In such cases Löwenfeld was able to prove that it is not the loss of semen which weakens, as Lallemand assumed, but that it is the nervous disturbance of the lumbar spinal cord which plays the principal part. This irritable weakness of the lumbar spinal cord may have existed for a long time before, or may have developed only as the result of repeated pollutions or of excessive sexual excitement; it may give rise, not only to proper seminal emissions, but, in addition, to “spermatorrhœa”—that is to say, to the outflow of semen accompanying urination or defecation; and it may also cause the rarer “prostatorrhœa”—the outflow of the secretion of the prostate gland. A long duration of all these morbid discharges has a serious effect on the health, and induces the typical picture of sexual neurasthenia. As a cause of seminal losses we must mention masturbation, excessive sexual intercourse, chronic inflammation of the urethra (especially after gonorrhœa), stricture of the urethra, rectal affections, alcoholism, diabetes, and tabes dorsalis.

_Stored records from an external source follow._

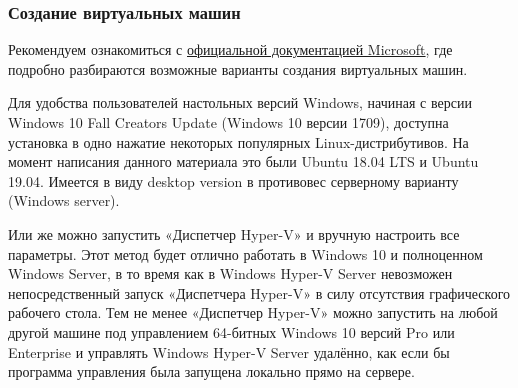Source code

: \documentclass[14pt, a4paper]{article}
\begin{document}
\subsubsection*{Создание виртуальных машин}

Рекомендуем ознакомиться с \href{https://docs.microsoft.com/en-us/windows-server/virtualization/hyper-v/get-started/create-a-virtual-machine-in-hyper-v}{официальной документацией Microsoft}, где подробно разбираются
возможные варианты создания виртуальных машин.

Для удобства пользователей настольных версий Windows, начиная с версии Windows 10 Fall Creators
Update (Windows 10 версии 1709), доступна установка в одно нажатие некоторых популярных
Linux-дистрибутивов. На момент написания данного материала это были Ubuntu 18.04 LTS и Ubuntu
19.04. Имеется в виду desktop version в противовес серверному варианту (Windows server).

\begin{figure}[h]%
    \centering
    \label{1.4 1.5} %
\end{figure}

Или же можно запустить «Диспетчер Hyper-V» и вручную настроить все параметры. Этот метод будет
отлично работать в Windows 10 и полноценном Windows Server, в то время как в Windows Hyper-V
Server невозможен непосредственный запуск «Диспетчера Hyper-V» в силу отсутствия графического
рабочего стола. Тем не менее «Диспетчер Hyper-V» можно запустить на любой другой машине под
управлением 64-битных Windows 10 версий Pro или Enterprise и управлять Windows Hyper-V Server
удалённо, как если бы программа управления была запущена локально прямо на сервере.
\end{document}
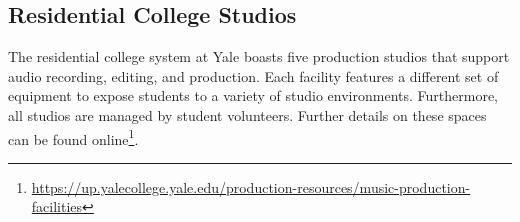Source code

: \subsection{Residential College Studios}

The residential college system at Yale boasts five production studios that support audio recording, editing, and production. Each facility features a different set of equipment to expose students to a variety of studio environments. Furthermore, all studios are managed by student volunteers. Further details on these spaces can be found online\footnote{\url{https://up.yalecollege.yale.edu/production-resources/music-production-facilities}}.

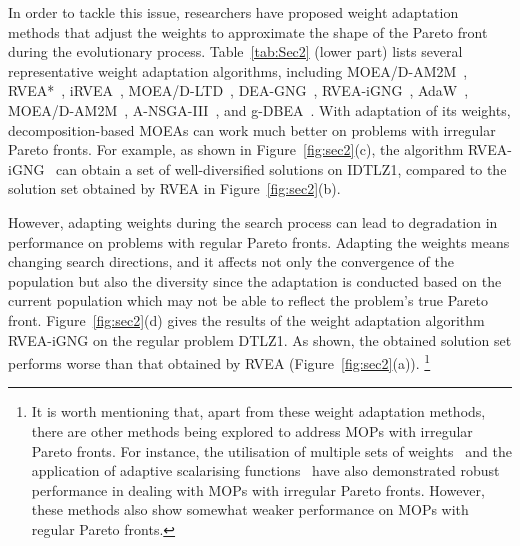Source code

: In order to tackle this issue, researchers have proposed weight adaptation methods that adjust the weights to approximate the shape of the Pareto front during the evolutionary process. Table~\ref{tab:Sec2} (lower part) lists several representative weight adaptation algorithms, including MOEA/D-AM2M~\cite{Qi2014}, RVEA*~\cite{Cheng2016}, iRVEA~\cite{Liu2019b}, MOEA/D-LTD~\cite{Wu2018}, DEA-GNG~\cite{Liu2019}, RVEA-iGNG~\cite{Liu2020}, AdaW~\cite{Li2020}, MOEA/D-AM2M~\cite{Liu2017}, A-NSGA-III~\cite{Deb2014}, and g-DBEA~\cite{Asafuddoula2017}. 
With adaptation of its weights, decomposition-based MOEAs can work much better on problems with irregular Pareto fronts.
For example, 
as shown in Figure~\ref{fig:sec2}(c), 
the algorithm RVEA-iGNG~\cite{Liu2020} can obtain a set of well-diversified solutions on IDTLZ1,
compared to the solution set obtained by RVEA in Figure~\ref{fig:sec2}(b).




However, adapting weights during the search process can lead to degradation in performance on problems with regular Pareto fronts. 
Adapting the weights means changing search directions, 
and it affects not only the convergence of the population but also the diversity since the adaptation is conducted based on the current population which may not be able to reflect the problem's true Pareto front.  
Figure~\ref{fig:sec2}(d) gives the results of the weight adaptation algorithm RVEA-iGNG on the regular problem DTLZ1. 
As shown, the obtained solution set performs worse than that obtained by RVEA (Figure~\ref{fig:sec2}(a)). \footnote{It is worth mentioning that, apart from these weight adaptation methods, there are other methods being explored to address MOPs with irregular Pareto fronts. For instance, the utilisation of multiple sets of weights~\cite{He2023} and the application of adaptive scalarising functions~\cite{Ishibuchi2009, Wang2016, Pang2022} have also demonstrated robust performance in dealing with MOPs with irregular Pareto fronts. However, these methods also show somewhat weaker performance on MOPs with regular Pareto fronts.}


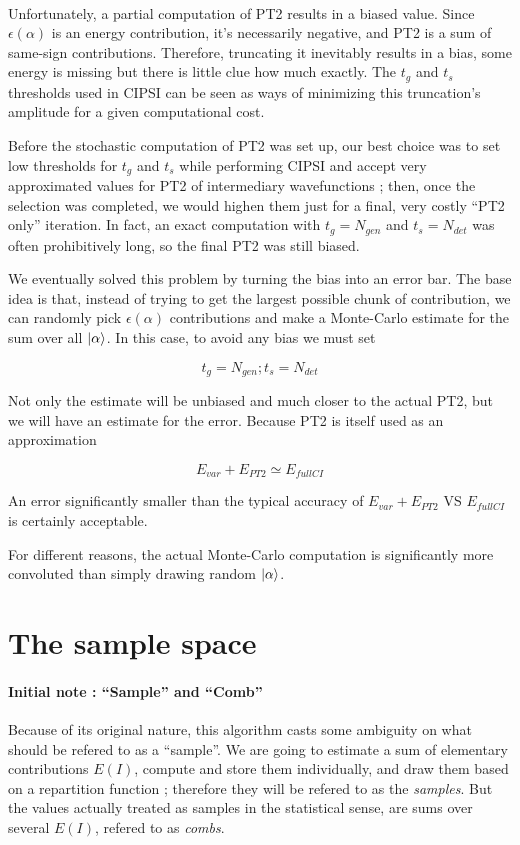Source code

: \documentclass[./thesis.tex]{subfiles}
\begin{document}
\paragraph{}

Unfortunately, a partial computation of PT2 results in a biased value. Since $\epsilon(\alpha)$ is an energy contribution, it's necessarily negative, and PT2 is a sum of same-sign contributions. Therefore, truncating it inevitably results in a bias, some energy is missing but there is little clue how much exactly. The $t_g$ and $t_s$ thresholds used in CIPSI can be seen as ways of minimizing this truncation's amplitude for a given computational cost.

Before the stochastic computation of PT2 was set up, our best choice was to set low thresholds for $t_g$ and $t_s$ while performing CIPSI and accept very approximated values for PT2 of intermediary wavefunctions ; then, once the selection was completed, we would highen them just for a final, very costly ``PT2 only'' iteration. In fact, an exact computation with $t_g=N_{gen}$ and $t_s=N_{det}$ was often prohibitively long, so the final PT2 was still biased. 


We eventually solved this problem by turning the bias into an error bar. The base idea is that, instead of trying to get the largest possible chunk of contribution, we can randomly pick $\epsilon(\alpha)$ contributions and make a Monte-Carlo estimate for the sum over all $\ket \alpha$. In this case, to avoid any bias we must set

$$t_g = N_{gen} ; t_s = N_{det}$$

Not only the estimate will be unbiased and much closer to the actual PT2, but we will have an estimate for the error. Because PT2 is itself used as an approximation

$$E_{var} + E_{PT2} \simeq E_{fullCI}$$

An error significantly smaller than the typical accuracy of $E_{var} + E_{PT2}$ VS $E_{fullCI}$ is certainly acceptable.


For different reasons, the actual Monte-Carlo computation is significantly more convoluted than simply drawing random $\ket \alpha$.


\section{The sample space}


\paragraph{Initial note : ``Sample'' and ``Comb''}
Because of its original nature, this algorithm casts some ambiguity on what should be refered to as a ``sample''. We are going to estimate a sum of elementary contributions $E(I)$, compute and store them individually, and draw them based on a repartition function ; therefore they will be refered to as the \emph{samples}. But the values actually treated as samples in the statistical sense, are sums over several $E(I)$, refered to as \emph{combs}.
\end{document}
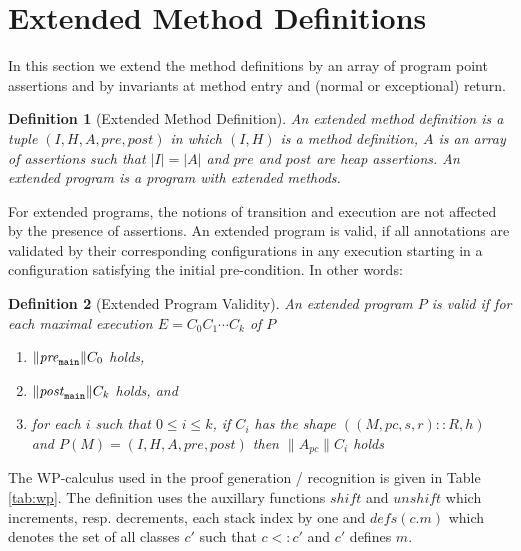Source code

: \documentclass[10pt,twocolumn]{article}
\newtheorem{definition}{Definition}
\newcommand{\Pre}{\mathit{pre}}
\newcommand{\Post}{\mathit{post}}
\newcommand{\DEFS}{\mathit{defs}}
\newcommand{\SHIFT}{\mathit{shift}}
\newcommand{\UNSHIFT}{\mathit{unshift}}
\newcommand{\PC}{\mathit{pc}}
\newcommand{\Sem}[1]{\mbox{$\parallel$}{{#1}}\mbox{$\parallel$}}
\newcommand{\Size}[1]{\mbox{$|$}{#1}\mbox{$|$}}
\begin{document}
\section{Extended Method Definitions}
In this section we extend the method definitions by an array of program point assertions and by invariants at method entry and (normal or exceptional) return.
\begin{definition}[Extended Method Definition]
An {\em extended method definition} is a tuple $(I, H, A, \Pre,\Post)$ in which $(I,H)$ is a method definition, $A$ is an array of assertions such that $\Size{I}=\Size{A}$ and $\Pre$ and $\Post$ are heap assertions. An {\em extended program} is a program with extended methods.
\end{definition}
For extended programs, the notions of transition and 
execution are not affected by the presence of assertions. An extended 
program is valid, if all annotations are validated by their corresponding configurations in any execution starting in a configuration satisfying the initial pre-condition. In other words:
\begin{definition}[Extended Program Validity]
An extended program $P$ is {\em valid} if for each maximal execution $E=C_0 C_1 \cdots C_k$ of $P$
\begin{enumerate}
\item $\Sem{\Pre_{\mbox{\scriptsize\tt main}}}C_0$ holds,
\item $\Sem{\Post_{\mbox{\scriptsize\tt main}}}C_k$ holds, and
\item for each $i$ such that $0\leq i \leq k$, if $C_i$ has the shape $((M,\PC,s,r)::R,h)$ and $P(M) = (I,H,A,\Pre,\Post)$ then $\Sem{A_\PC}C_i$ holds
\end{enumerate}
\end{definition}
The WP-calculus used in the proof generation / recognition is given in Table \ref{tab:wp}.
The definition uses the auxillary functions $\SHIFT$ and $\UNSHIFT$ which 
increments, resp. decrements, each stack index by one and $\DEFS(c.m)$ which 
denotes the set of all classes $c'$ such that $c <: c'$ and $c'$ defines $m$.
\end{document}
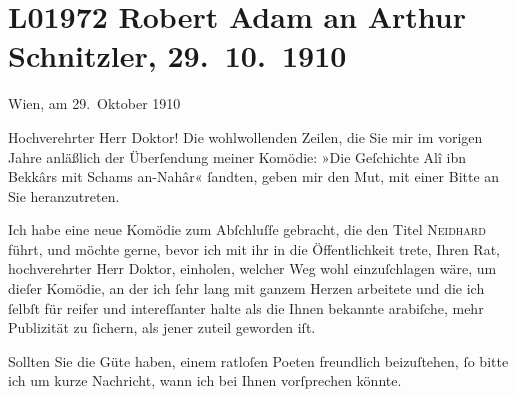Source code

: 

\section[Robert Adam an Arthur Schnitzler, 29. 10. 1910]{L01972 Robert Adam an Arthur Schnitzler, 29. 10. 1910}
\nopagebreak{}
\rehead{ }\normalsize\beginnumbering{}
\toendnotes[C]{\smallbreak\pagebreak[2]}
\toendnotes[C]{\smallbreak}
\pstart
           \raggedleft{}{\pb}Wien, am 29. Oktober 1910\pend
           
\pstart{}Hochverehrter Herr Doktor!\pend\vspace{0.5em}
\pstart
           Die wohlwollenden Zeilen, die Sie mir im vorigen Jahre anläßlich der Überſendung
               meiner Komödie: »Die Geſchichte Alî ibn Bekkârs mit
                  Schams an-Nahâr« ſandten, geben mir den Mut, mit einer Bitte an Sie
               heranzutreten.\pend
           
\pstart
           Ich habe eine neue Komödie zum Abſchluſſe gebracht, die den Titel \textsc{Neidhard} führt, und möchte gerne, bevor ich mit ihr in die Öffentlichkeit trete, {\pb}Ihren Rat, hochverehrter Herr Doktor, einholen,
               welcher Weg wohl einzuſchlagen wäre, um dieſer Komödie, an der ich ſehr lang mit
               ganzem Herzen arbeitete und die ich ſelbſt für reifer und intereſſanter halte als die
               Ihnen bekannte arabiſche, mehr
               Publizität zu ſichern, als jener zuteil geworden iſt.\pend
           
\pstart
           Sollten Sie die Güte haben, einem ratloſen Poeten freundlich beizuſtehen, ſo bitte
               ich um kurze Nachricht, wann ich bei Ihnen vorſprechen könnte.\pend
           
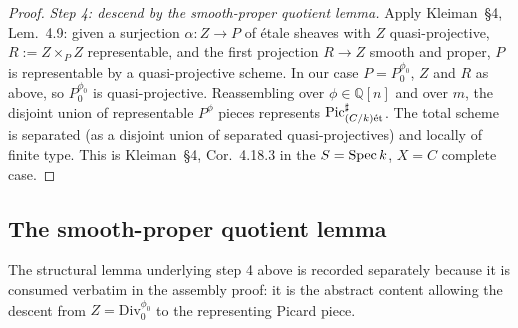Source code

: \begin{proof}
  \emph{Step 4: descend by the smooth-proper quotient lemma.}
  Apply Kleiman~\S 4, Lem.~4.9: given a surjection \(\alpha : Z \to P\)
  of \'etale sheaves with \(Z\) quasi-projective, \(R := Z \times_P Z\)
  representable, and the first projection \(R \to Z\) smooth and proper,
  \(P\) is representable by a quasi-projective scheme. In our case
  \(P = P^{\phi_0}_0\), \(Z\) and \(R\) as above, so \(P^{\phi_0}_0\) is
  quasi-projective. Reassembling over \(\phi \in \mathbb{Q}[n]\) and
  over \(m\), the disjoint union of representable \(P^\phi\) pieces represents
  \(\Pic^\sharp_{(C/k)\et}\). The total scheme is separated (as a disjoint
  union of separated quasi-projectives) and locally of finite type. This
  is Kleiman~\S 4, Cor.~4.18.3 in the \(S = \Spec k\),
  \(X = C\) complete case.
\end{proof}

\subsection{The smooth-proper quotient lemma}
\label{subsec:fga_pic_qt}

The structural lemma underlying step 4 above is recorded separately
because it is consumed verbatim in the assembly proof: it is the
abstract content allowing the descent from \(Z = \mathrm{Div}^{\phi_0}_0\) to the
representing Picard piece.


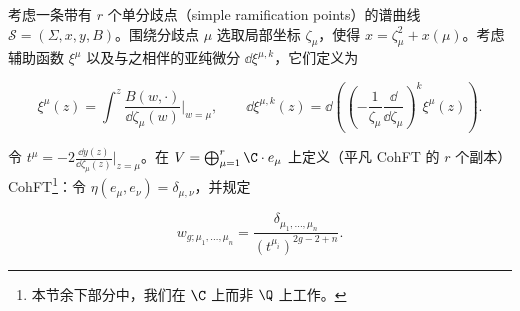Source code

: 

考虑一条带有 $r$ 个单分歧点（simple ramification points）的谱曲线 $\mathcal S=(\Sigma,x,y,B)$。围绕分歧点 $\mu$ 选取局部坐标 $\zeta_\mu$，使得 $x=\zeta_\mu^2+x(\mu)$。考虑辅助函数 $\xi^\mu$ 以及与之相伴的亚纯微分 $\dd\xi^{\mu,k}$，它们定义为

\begin{equation}
  \xi^\mu(z)=\int^{z}\frac{B(w,\cdot)}{\dd\zeta_\mu(w)}\Big|_{w=\mu},
  \qquad
  \dd\xi^{\mu,k}(z)=\dd\left(\left(-\frac{1}{\zeta_\mu}\frac{\dd}{\dd\zeta_\mu}\right)^{k}\xi^\mu(z)\right).
  \tag{3.51}
\end{equation}



令 $t^\mu=-2\frac{\dd y(z)}{\dd\zeta_\mu(z)}\Big|_{z=\mu}$。在 $V=\bigoplus_{\mu=1}^{r}\C\cdot e_\mu$ 上定义（平凡 CohFT 的 $r$ 个副本）CohFT\footnote{本节余下部分中，我们在 $\C$ 上而非 $\Q$ 上工作。}：令 $\eta(e_\mu,e_\nu)=\delta_{\mu,\nu}$，并规定

\begin{equation}
  w_{g;\mu_1,\dots,\mu_n}=\frac{\delta_{\mu_1,\dots,\mu_n}}{(t^{\mu_i})^{2g-2+n}}.
  \tag{3.52}
\end{equation}



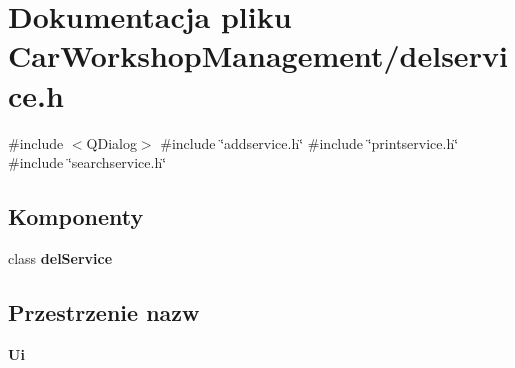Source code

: \section{Dokumentacja pliku Car\+Workshop\+Management/delservice.h}
\label{delservice_8h}
{\ttfamily \#include $<$Q\+Dialog$>$}\newline
{\ttfamily \#include \char`\"{}addservice.\+h\char`\"{}}\newline
{\ttfamily \#include \char`\"{}printservice.\+h\char`\"{}}\newline
{\ttfamily \#include \char`\"{}searchservice.\+h\char`\"{}}\newline
\subsection*{Komponenty}
\begin{DoxyCompactItemize}
\item 
class \textbf{ del\+Service}
\end{DoxyCompactItemize}
\subsection*{Przestrzenie nazw}
\begin{DoxyCompactItemize}
\item 
 \textbf{ Ui}
\end{DoxyCompactItemize}
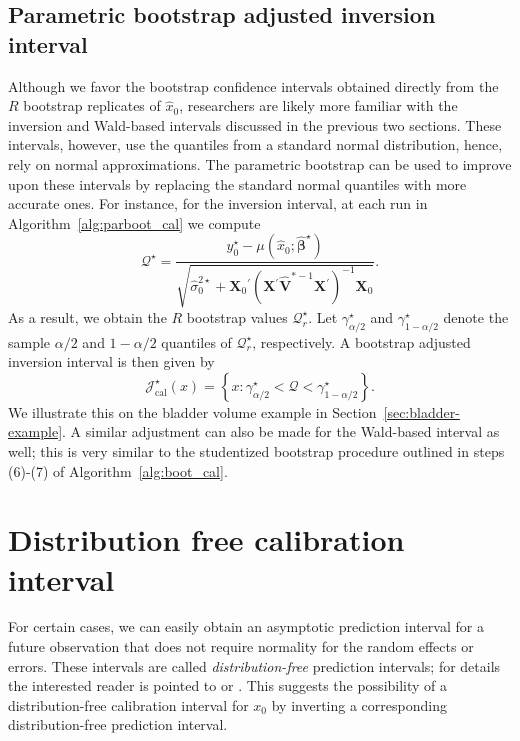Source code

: \documentclass[cmfont,usenames,dvipsnames,leqno]{afit-etd}\usepackage[]{graphicx}\usepackage[]{color}
\newcommand{\boot}{\star} %
\newcommand{\trans}{\ensuremath{^\prime}}
\newcommand{\mc}[1]{\ensuremath{\mathcal{#1}}}
\newcommand{\wh}[1]{\ensuremath{\widehat{#1}}}
\newcommand{\X}{\ensuremath{\bm{X}}}
\begin{document}
\subsection{Parametric bootstrap adjusted inversion interval}
Although we favor the bootstrap confidence intervals obtained directly from the $R$ bootstrap replicates of $\wh{x}_0$, researchers are likely more familiar with the inversion and Wald-based intervals discussed in the previous two sections. These intervals, however, use the quantiles from a standard normal distribution, hence, rely on normal approximations. The parametric bootstrap can be used to improve upon these intervals by replacing the standard normal quantiles with more accurate ones. For instance, for the inversion interval, at each run in Algorithm~\ref{alg:parboot_cal} we compute
\begin{equation*}
  \mc{Q}^\boot = \frac{y_0^\boot - \mu\left(\wh{x}_0; \wh{\bm{\beta}}^\boot\right)}{\sqrt{\wh{\sigma}_0^{2\boot} + \X_0\trans\left(\X\trans\wh{\bm{V}}^{*-1}\X\trans\right)^{-1}\X_0}}.
\end{equation*}
As a result, we obtain the $R$ bootstrap values $\mc{Q}_r^\boot$. Let $\gamma_{\alpha/2}^\boot$ and $\gamma_{1-\alpha/2}^\boot$ denote the sample $\alpha/2$ and $1-\alpha/2$ quantiles of $\mc{Q}_r^\boot$, respectively. A bootstrap adjusted inversion interval is then given by
\begin{equation}
\label{eqn:cal-lmm-inversion-boot}
  \mc{J}_\mathrm{cal}^\boot(x) = \left\{ x: \gamma_{\alpha/2}^\boot < \mc{Q} < \gamma_{1-\alpha/2}^\boot \right\}.
\end{equation}
We illustrate this on the bladder volume example in Section~\ref{sec:bladder-example}. A similar adjustment can also be made for the Wald-based interval as well; this is very similar to the studentized bootstrap procedure outlined in steps (6)-(7) of Algorithm~\ref{alg:boot_cal}.

\section{Distribution free calibration interval}
\label{sec:calibration-lmm-distfree}
For certain cases, we can easily obtain an asymptotic prediction interval for a future observation that does not require normality for the random effects or errors. These intervals are called \textit{distribution-free} prediction intervals; for details the interested reader is pointed to \citet{jiang_distribution_2002} or \citet{jiang_linear_2007}. This suggests the possibility of a distribution-free calibration interval for $x_0$ by inverting a corresponding distribution-free prediction interval.
\end{document}
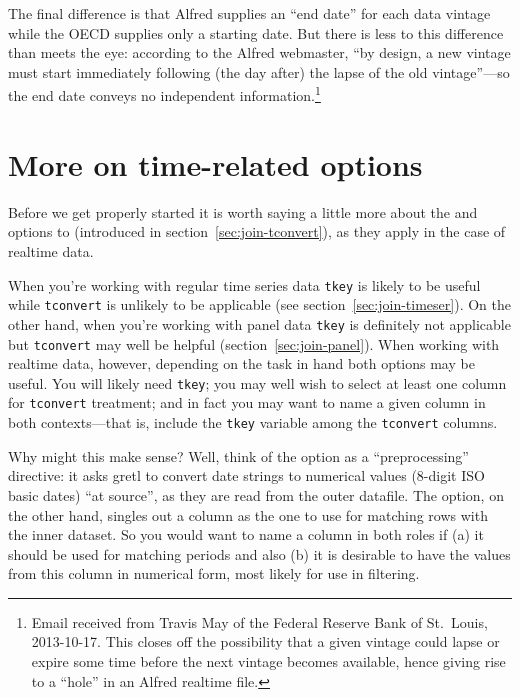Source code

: The final difference is that Alfred supplies an ``end date'' for each
data vintage while the OECD supplies only a starting date. But there
is less to this difference than meets the eye: according to the Alfred
webmaster, ``by design, a new vintage must start immediately following
(the day after) the lapse of the old vintage''---so the end date
conveys no independent information.\footnote{Email received from
  Travis May of the Federal Reserve Bank of St.\ Louis, 2013-10-17.
  This closes off the possibility that a given vintage could lapse or
  expire some time before the next vintage becomes available, hence
  giving rise to a ``hole'' in an Alfred realtime file.}

\section{More on time-related options}
\label{sec:realtime-tconvert}

Before we get properly started it is worth saying a little more about
the  and  options to 
(introduced in section~\ref{sec:join-tconvert}), as they apply in
the case of realtime data.

When you're working with regular time series data \texttt{tkey} is
likely to be useful while \texttt{tconvert} is unlikely to be
applicable (see section~\ref{sec:join-timeser}). On the other hand,
when you're working with panel data \texttt{tkey} is definitely not
applicable but \texttt{tconvert} may well be helpful
(section~\ref{sec:join-panel}). When working with realtime data,
however, depending on the task in hand both options may be useful. You
will likely need \texttt{tkey}; you may well wish to select at least
one column for \texttt{tconvert} treatment; and in fact you may want
to name a given column in both contexts---that is, include the
\texttt{tkey} variable among the \texttt{tconvert} columns.

Why might this make sense? Well, think of the  option
as a ``preprocessing'' directive: it asks gretl to convert date
strings to numerical values (8-digit ISO basic dates) ``at source'',
as they are read from the outer datafile. The  option, on
the other hand, singles out a column as the one to use for matching
rows with the inner dataset. So you would want to name a column in
both roles if (a) it should be used for matching periods and also (b)
it is desirable to have the values from this column in numerical
form, most likely for use in filtering.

In women, also, processes analogous to pollution may be observed, although much more rarely than in men, and generally as a consequence of masturbation practised for several years. According to Adler (op. cit., p. 130), pollutions—that is to say, evacuations of the secretion of the vaginal glands and of the uterine mucous membrane, as well as of the secretion of Bartholin’s glands near the vaginal inlet—never occur in chaste and intact virgins, but only in women who have already learned the enjoyment of sexual intercourse, and who are subsequently compelled to lead a continent life. For this reason pollutions are a “trouble of young widows,” and occur in young girls only when they have learned to know the nature of sexual pleasure by means of masturbation. Eulenburg remarks (“Sexual Neurasthenia,” p. 174):

“In connexion with lascivious dreams there occur spontaneous, more or less abundant, discharges of the clear muco-gelatinous secretion of the glands. These form a striking manifestation of sexual neurasthenia in women, and can be compared with the morbid pollutions occurring in similar circumstances in male neurasthenics. We hear less about them, however, and they are insufficiently known, even by medical men. For this reason especially, when they occur in association with physical virginity and a normal genital condition in other respects, they do not usually receive sufficient attention.”

The older physicians, especially those of the eighteenth century,[440] described these pollutions in women very well and thoroughly; in erotic and pornographic literature they have always played a great part. An interesting observation on peculiar processes analogous to pollutions is reported by Paul Bernhardt.[441] A hysterical sempstress, twenty-five years of age, as the result of any kind of annoyance, experienced sexual excitement completely resembling the sensation of sexual intercourse, and ending with a discharge of mucus. This was, however, never accompanied by any trace of voluptuous sensation; on the contrary, it gave rise to lumbar pains. Also, when she dreamed of anything disagreeable or had nightmare, this condition recurred. Erotically the patient is very indifferent, and denies the practice of masturbation.